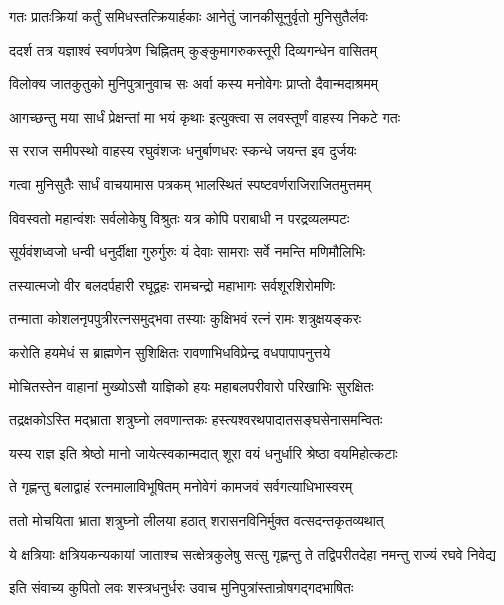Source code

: \twolineshloka
{गतः प्रातःक्रियां कर्तुं समिधस्तत्क्रियार्हकाः}
{आनेतुं जानकीसूनुर्वृतो मुनिसुतैर्लवः}%

\twolineshloka
{ददर्श तत्र यज्ञाश्वं स्वर्णपत्रेण चिह्नितम्}
{कुङ्कुमागरुकस्तूरी दिव्यगन्धेन वासितम्}%

\twolineshloka
{विलोक्य जातकुतुको मुनिपुत्रानुवाच सः}
{अर्वा कस्य मनोवेगः प्राप्तो दैवान्मदाश्रमम्}%

\twolineshloka
{आगच्छन्तु मया सार्धं प्रेक्षन्तां मा भयं कृथाः}
{इत्युक्त्वा स लवस्तूर्णं वाहस्य निकटे गतः}%

\twolineshloka
{स रराज समीपस्थो वाहस्य रघुवंशजः}
{धनुर्बाणधरः स्कन्धे जयन्त इव दुर्जयः}%

\twolineshloka
{गत्वा मुनिसुतैः सार्धं वाचयामास पत्रकम्}
{भालस्थितं स्पष्टवर्णराजिराजितमुत्तमम्}%

\twolineshloka
{विवस्वतो महान्वंशः सर्वलोकेषु विश्रुतः}
{यत्र कोपि पराबाधी न परद्रव्यलम्पटः}%

\twolineshloka
{सूर्यवंशध्वजो धन्वी धनुर्दीक्षा गुरुर्गुरुः}
{यं देवाः सामराः सर्वे नमन्ति मणिमौलिभिः}%

\twolineshloka
{तस्यात्मजो वीर बलदर्पहारी रघूद्वहः}
{रामचन्द्रो महाभागः सर्वशूरशिरोमणिः}%

\twolineshloka
{तन्माता कोशलनृपपुत्रीरत्नसमुद्भवा}
{तस्याः कुक्षिभवं रत्नं रामः शत्रुक्षयङ्करः}%

\twolineshloka
{करोति हयमेधं स ब्राह्मणेन सुशिक्षितः}
{रावणाभिधविप्रेन्द्र वधपापापनुत्तये}%

\twolineshloka
{मोचितस्तेन वाहानां मुख्योऽसौ याज्ञिको हयः}
{महाबलपरीवारो परिखाभिः सुरक्षितः}%

\twolineshloka
{तद्रक्षकोऽस्ति मद्भ्राता शत्रुघ्नो लवणान्तकः}
{हस्त्यश्वरथपादातसङ्घसेनासमन्वितः}%

\twolineshloka
{यस्य राज्ञ इति श्रेष्ठो मानो जायेत्स्वकान्मदात्}
{शूरा वयं धनुर्धारि श्रेष्ठा वयमिहोत्कटाः}%

\twolineshloka
{ते गृह्णन्तु बलाद्वाहं रत्नमालाविभूषितम्}
{मनोवेगं कामजवं सर्वगत्याधिभास्वरम्}%

\twolineshloka
{ततो मोचयिता भ्राता शत्रुघ्नो लीलया हठात्}
{शरासनविनिर्मुक्त वत्सदन्तकृतव्यथात्}%

\fourlineindentedshloka
{ये क्षत्रियाः क्षत्रियकन्यकायां}
{जाताश्च सत्क्षेत्रकुलेषु सत्सु}
{गृह्णन्तु ते तद्विपरीतदेहा}
{नमन्तु राज्यं रघवे निवेद्य}%

\twolineshloka
{इति संवाच्य कुपितो लवः शस्त्रधनुर्धरः}
{उवाच मुनिपुत्रांस्तान्रोषगद्गदभाषितः}%

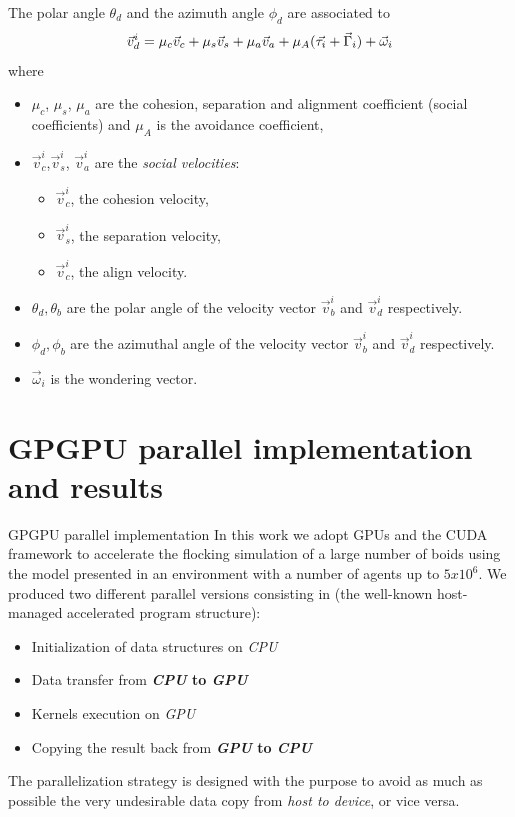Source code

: \documentclass{beamer}
\begin{document}
\begin{frame}
The polar angle $\theta_d$ and the azimuth angle $\phi_d$ are associated to 
\begin{equation}
 \vec{v}_d^i = \mu_c \vec{v}_c + \mu_s\vec{v}_s + \mu_a \vec{v}_a + \mu_{A} (
\vec{{\tau}_i} + \vec{\Gamma}_i ) + \vec{\omega}_i \notag
\end{equation}
 where

\begin{itemize}
	\item $\mu_c$, $\mu_s$, $\mu_a$ are the cohesion, separation and alignment coefficient (social coefficients) and $\mu_A$ is the avoidance coefficient,

\item  $\vec{v}^i_c$,$\vec{v}^i_s$, $\vec{v}^i_a$ are the  \textit{social velocities}: 
    \begin{itemize}
    \item $\vec{v}^i_c$, the cohesion velocity,
    \item $\vec{v}^i_s$, the separation velocity, 
    \item  $\vec{v}^i_c$, the align velocity.

    \end{itemize}
    
\item  $\theta_d,\theta_b$ are the polar angle of the velocity vector
  $\vec{v}^i_b$ and $\vec{v}^i_d$ respectively.
\item $\phi_d,\phi_b$ are the azimuthal angle of the velocity vector
  $\vec{v}^i_b$ and $\vec{v}^i_d$ respectively.
  \item $\vec{\omega}_i$ is the wondering vector.
\end{itemize}
\end{frame}


\section{GPGPU parallel implementation and results}
\begin{frame}{GPGPU parallel implementation }
In this work we adopt GPUs and the CUDA framework to
accelerate the flocking simulation of a large number of boids
using the model presented  in an environment
with a number of agents up to $5x10^6$. 
We produced two different parallel
versions consisting in (the well-known host-managed accelerated
program structure):
\begin{itemize}
	\item Initialization of data structures on \emph{CPU}
	\item Data transfer from \textbf{\emph{CPU} to \emph{GPU}}
	\item Kernels execution on \emph{GPU}
	\item Copying the result back from \textbf{\emph{GPU} to \emph{CPU}}
\end{itemize}
The parallelization strategy is designed with the purpose to avoid as much
as possible the very undesirable data copy from \emph{host to device}, or vice versa.

\end{frame}
\end{document}
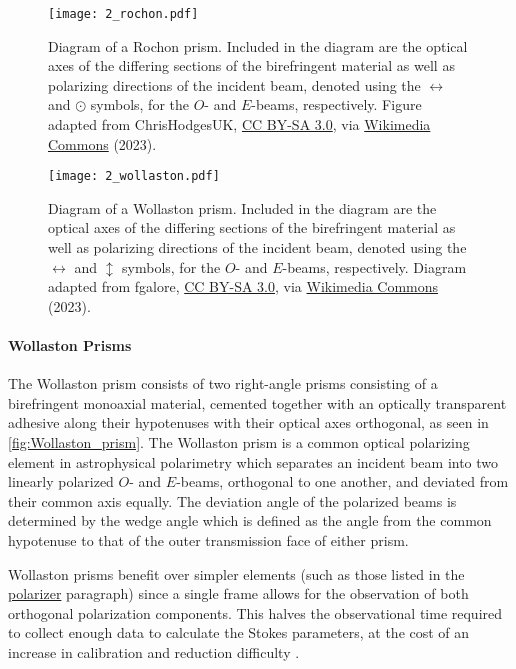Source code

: \begin{figure}[t]
    \centering
    \texttt{[image: 2\_rochon.pdf]}
    \caption{
        Diagram of a Rochon prism.
        Included in the diagram are the optical axes of the differing sections of the birefringent material as well as polarizing directions of the incident beam, denoted using the $\leftrightarrow$ and $\odot$ symbols, for the $O$- and $E$-beams, respectively.
        Figure adapted from ChrisHodgesUK, \protect\href{https://creativecommons.org/licenses/by-sa/3.0/}{CC BY-SA 3.0}, via \protect\href{https://commons.wikimedia.org/wiki/File:Rochon_Prism.svg}{Wikimedia Commons} (2023).
    }
    \label{fig:Rochon_prism}
\end{figure}

\begin{figure}[t]
    \centering
    \texttt{[image: 2\_wollaston.pdf]}
    \caption{
        Diagram of a Wollaston prism.
        Included in the diagram are the optical axes of the differing sections of the birefringent material as well as polarizing directions of the incident beam, denoted using the $\leftrightarrow$ and $\updownarrow$ symbols, for the $O$- and $E$-beams, respectively.
        Diagram adapted from fgalore, \protect\href{https://creativecommons.org/licenses/by-sa/3.0/}{CC BY-SA 3.0}, via \protect\href{https://commons.wikimedia.org/wiki/File:Wollaston-prism.svg}{Wikimedia Commons} (2023).
    }
    \label{fig:Wollaston_prism}
\end{figure}

\paragraph{Wollaston Prisms} \label{par:wollaston}
The Wollaston prism consists of two right-angle prisms consisting of a birefringent monoaxial material, cemented together with an optically transparent adhesive along their hypotenuses with their optical axes orthogonal, as seen in \autoref{fig:Wollaston_prism}.
The Wollaston prism is a common optical polarizing element in astrophysical polarimetry which separates an incident beam into two linearly polarized $O$- and $E$-beams, orthogonal to one another, and deviated from their common axis equally.
The deviation angle of the polarized beams is determined by the wedge angle which is defined as the angle from the common hypotenuse to that of the outer transmission face of either prism.

Wollaston prisms benefit over simpler elements (such as those listed in the \hyperref[par:polarizer]{polarizer} paragraph) since a single frame allows for the observation of both orthogonal polarization components.
This halves the observational time required to collect enough data to calculate the Stokes parameters, at the cost of an increase in calibration and reduction difficulty \citep{wollaston}.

● Exercise prompt: Transcribe the listing exactly. Its images are to be omitted.

● Task output:
Source code

: \twolineshloka
{गतः प्रातःक्रियां कर्तुं समिधस्तत्क्रियार्हकाः}
{आनेतुं जानकीसूनुर्वृतो मुनिसुतैर्लवः}%

\twolineshloka
{ददर्श तत्र यज्ञाश्वं स्वर्णपत्रेण चिह्नितम्}
{कुङ्कुमागरुकस्तूरी दिव्यगन्धेन वासितम्}%

\twolineshloka
{विलोक्य जातकुतुको मुनिपुत्रानुवाच सः}
{अर्वा कस्य मनोवेगः प्राप्तो दैवान्मदाश्रमम्}%

\twolineshloka
{आगच्छन्तु मया सार्धं प्रेक्षन्तां मा भयं कृथाः}
{इत्युक्त्वा स लवस्तूर्णं वाहस्य निकटे गतः}%

\twolineshloka
{स रराज समीपस्थो वाहस्य रघुवंशजः}
{धनुर्बाणधरः स्कन्धे जयन्त इव दुर्जयः}%

\twolineshloka
{गत्वा मुनिसुतैः सार्धं वाचयामास पत्रकम्}
{भालस्थितं स्पष्टवर्णराजिराजितमुत्तमम्}%

\twolineshloka
{विवस्वतो महान्वंशः सर्वलोकेषु विश्रुतः}
{यत्र कोपि पराबाधी न परद्रव्यलम्पटः}%

\twolineshloka
{सूर्यवंशध्वजो धन्वी धनुर्दीक्षा गुरुर्गुरुः}
{यं देवाः सामराः सर्वे नमन्ति मणिमौलिभिः}%

\twolineshloka
{तस्यात्मजो वीर बलदर्पहारी रघूद्वहः}
{रामचन्द्रो महाभागः सर्वशूरशिरोमणिः}%

\twolineshloka
{तन्माता कोशलनृपपुत्रीरत्नसमुद्भवा}
{तस्याः कुक्षिभवं रत्नं रामः शत्रुक्षयङ्करः}%

\twolineshloka
{करोति हयमेधं स ब्राह्मणेन सुशिक्षितः}
{रावणाभिधविप्रेन्द्र वधपापापनुत्तये}%

\twolineshloka
{मोचितस्तेन वाहानां मुख्योऽसौ याज्ञिको हयः}
{महाबलपरीवारो परिखाभिः सुरक्षितः}%

\twolineshloka
{तद्रक्षकोऽस्ति मद्भ्राता शत्रुघ्नो लवणान्तकः}
{हस्त्यश्वरथपादातसङ्घसेनासमन्वितः}%

\twolineshloka
{यस्य राज्ञ इति श्रेष्ठो मानो जायेत्स्वकान्मदात्}
{शूरा वयं धनुर्धारि श्रेष्ठा वयमिहोत्कटाः}%

\twolineshloka
{ते गृह्णन्तु बलाद्वाहं रत्नमालाविभूषितम्}
{मनोवेगं कामजवं सर्वगत्याधिभास्वरम्}%

\twolineshloka
{ततो मोचयिता भ्राता शत्रुघ्नो लीलया हठात्}
{शरासनविनिर्मुक्त वत्सदन्तकृतव्यथात्}%

\fourlineindentedshloka
{ये क्षत्रियाः क्षत्रियकन्यकायां}
{जाताश्च सत्क्षेत्रकुलेषु सत्सु}
{गृह्णन्तु ते तद्विपरीतदेहा}
{नमन्तु राज्यं रघवे निवेद्य}%

\twolineshloka
{इति संवाच्य कुपितो लवः शस्त्रधनुर्धरः}
{उवाच मुनिपुत्रांस्तान्रोषगद्गदभाषितः}%

Source code

: \documentclass{beamer}
\begin{document}
\begin{frame}
The polar angle $\theta_d$ and the azimuth angle $\phi_d$ are associated to 
\begin{equation}
 \vec{v}_d^i = \mu_c \vec{v}_c + \mu_s\vec{v}_s + \mu_a \vec{v}_a + \mu_{A} (
\vec{{\tau}_i} + \vec{\Gamma}_i ) + \vec{\omega}_i \notag
\end{equation}
 where

\begin{itemize}
	\item $\mu_c$, $\mu_s$, $\mu_a$ are the cohesion, separation and alignment coefficient (social coefficients) and $\mu_A$ is the avoidance coefficient,

\item  $\vec{v}^i_c$,$\vec{v}^i_s$, $\vec{v}^i_a$ are the  \textit{social velocities}: 
    \begin{itemize}
    \item $\vec{v}^i_c$, the cohesion velocity,
    \item $\vec{v}^i_s$, the separation velocity, 
    \item  $\vec{v}^i_c$, the align velocity.

    \end{itemize}
    
\item  $\theta_d,\theta_b$ are the polar angle of the velocity vector
  $\vec{v}^i_b$ and $\vec{v}^i_d$ respectively.
\item $\phi_d,\phi_b$ are the azimuthal angle of the velocity vector
  $\vec{v}^i_b$ and $\vec{v}^i_d$ respectively.
  \item $\vec{\omega}_i$ is the wondering vector.
\end{itemize}
\end{frame}


\section{GPGPU parallel implementation and results}
\begin{frame}{GPGPU parallel implementation }
In this work we adopt GPUs and the CUDA framework to
accelerate the flocking simulation of a large number of boids
using the model presented  in an environment
with a number of agents up to $5x10^6$. 
We produced two different parallel
versions consisting in (the well-known host-managed accelerated
program structure):
\begin{itemize}
	\item Initialization of data structures on \emph{CPU}
	\item Data transfer from \textbf{\emph{CPU} to \emph{GPU}}
	\item Kernels execution on \emph{GPU}
	\item Copying the result back from \textbf{\emph{GPU} to \emph{CPU}}
\end{itemize}
The parallelization strategy is designed with the purpose to avoid as much
as possible the very undesirable data copy from \emph{host to device}, or vice versa.

\end{frame}
\end{document}
Source code

: \begin{figure}[t]
    \centering
    \texttt{[image: 2\_rochon.pdf]}
    \caption{
        Diagram of a Rochon prism.
        Included in the diagram are the optical axes of the differing sections of the birefringent material as well as polarizing directions of the incident beam, denoted using the $\leftrightarrow$ and $\odot$ symbols, for the $O$- and $E$-beams, respectively.
        Figure adapted from ChrisHodgesUK, \protect\href{https://creativecommons.org/licenses/by-sa/3.0/}{CC BY-SA 3.0}, via \protect\href{https://commons.wikimedia.org/wiki/File:Rochon_Prism.svg}{Wikimedia Commons} (2023).
    }
    \label{fig:Rochon_prism}
\end{figure}

\begin{figure}[t]
    \centering
    \texttt{[image: 2\_wollaston.pdf]}
    \caption{
        Diagram of a Wollaston prism.
        Included in the diagram are the optical axes of the differing sections of the birefringent material as well as polarizing directions of the incident beam, denoted using the $\leftrightarrow$ and $\updownarrow$ symbols, for the $O$- and $E$-beams, respectively.
        Diagram adapted from fgalore, \protect\href{https://creativecommons.org/licenses/by-sa/3.0/}{CC BY-SA 3.0}, via \protect\href{https://commons.wikimedia.org/wiki/File:Wollaston-prism.svg}{Wikimedia Commons} (2023).
    }
    \label{fig:Wollaston_prism}
\end{figure}

\paragraph{Wollaston Prisms} \label{par:wollaston}
The Wollaston prism consists of two right-angle prisms consisting of a birefringent monoaxial material, cemented together with an optically transparent adhesive along their hypotenuses with their optical axes orthogonal, as seen in \autoref{fig:Wollaston_prism}.
The Wollaston prism is a common optical polarizing element in astrophysical polarimetry which separates an incident beam into two linearly polarized $O$- and $E$-beams, orthogonal to one another, and deviated from their common axis equally.
The deviation angle of the polarized beams is determined by the wedge angle which is defined as the angle from the common hypotenuse to that of the outer transmission face of either prism.

Wollaston prisms benefit over simpler elements (such as those listed in the \hyperref[par:polarizer]{polarizer} paragraph) since a single frame allows for the observation of both orthogonal polarization components.
This halves the observational time required to collect enough data to calculate the Stokes parameters, at the cost of an increase in calibration and reduction difficulty \citep{wollaston}.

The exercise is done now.